◆ **To do**
Which lines of the entries below run from the one holding "Both dependencies are" to the one holding "This will allow", inclusive? Set down exactly those lines and no others.

◆ **Data in this exercise**

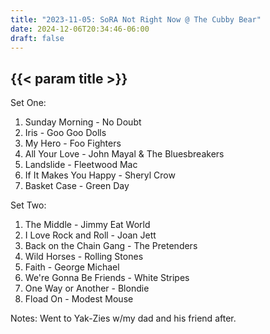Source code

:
 ```yaml
---
title: "2023-11-05: SoRA Not Right Now @ The Cubby Bear"
date: 2024-12-06T20:34:46-06:00
draft: false
---
```


## {{< param title >}}

Set One:
1. Sunday Morning - No Doubt
2. Iris - Goo Goo Dolls
3. My Hero - Foo Fighters
4. All Your Love - John Mayal & The Bluesbreakers
5. Landslide - Fleetwood Mac
6. If It Makes You Happy - Sheryl Crow
7. Basket Case - Green Day

Set Two:
1. The Middle - Jimmy Eat World
2. I Love Rock and Roll - Joan Jett
3. Back on the Chain Gang - The Pretenders
4. Wild Horses - Rolling Stones
5. Faith - George Michael
6. We're Gonna Be Friends - White Stripes
7. One Way or Another - Blondie
8. Fload On - Modest Mouse

Notes:
  Went to Yak-Zies w/my dad and his friend after.

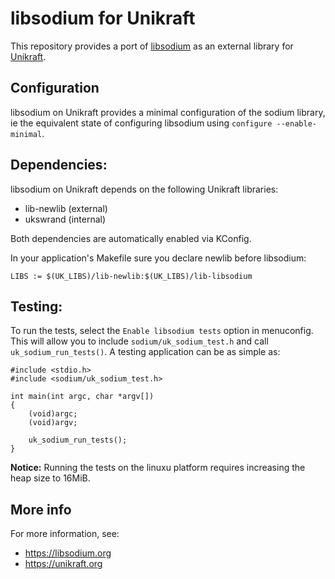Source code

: # libsodium for Unikraft

This repository provides a port of [libsodium](https://libsodium.org) as an external library for [Unikraft](https://unikraft.org).

## Configuration

libsodium on Unikraft provides a minimal configuration of the sodium library, ie the
equivalent state of configuring libsodium using `configure --enable-minimal`.

## Dependencies:

libsodium on Unikraft depends on the following Unikraft libraries:
* lib-newlib (external)
* ukswrand (internal)

Both dependencies are automatically enabled via KConfig.
 
In your application's Makefile sure you declare newlib before libsodium:
```
LIBS := $(UK_LIBS)/lib-newlib:$(UK_LIBS)/lib-libsodium
```

## Testing:

To run the tests, select the `Enable libsodium tests` option in menuconfig.
This will allow you to include `sodium/uk_sodium_test.h` and call
`uk_sodium_run_tests()`. A testing application can be as simple as:
```
#include <stdio.h>
#include <sodium/uk_sodium_test.h>

int main(int argc, char *argv[])
{
	(void)argc;
	(void)argv;

	uk_sodium_run_tests();
}
```
**Notice:** Running the tests on the linuxu platform requires increasing the heap size to 16MiB.

## More info
For more information, see:
* https://libsodium.org
* https://unikraft.org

◆ **Your solution**
Both dependencies are automatically enabled via KConfig.
 
In your application's Makefile sure you declare newlib before libsodium:
```
LIBS := $(UK_LIBS)/lib-newlib:$(UK_LIBS)/lib-libsodium
```

## Testing:

To run the tests, select the `Enable libsodium tests` option in menuconfig.
This will allow you to include `sodium/uk_sodium_test.h` and call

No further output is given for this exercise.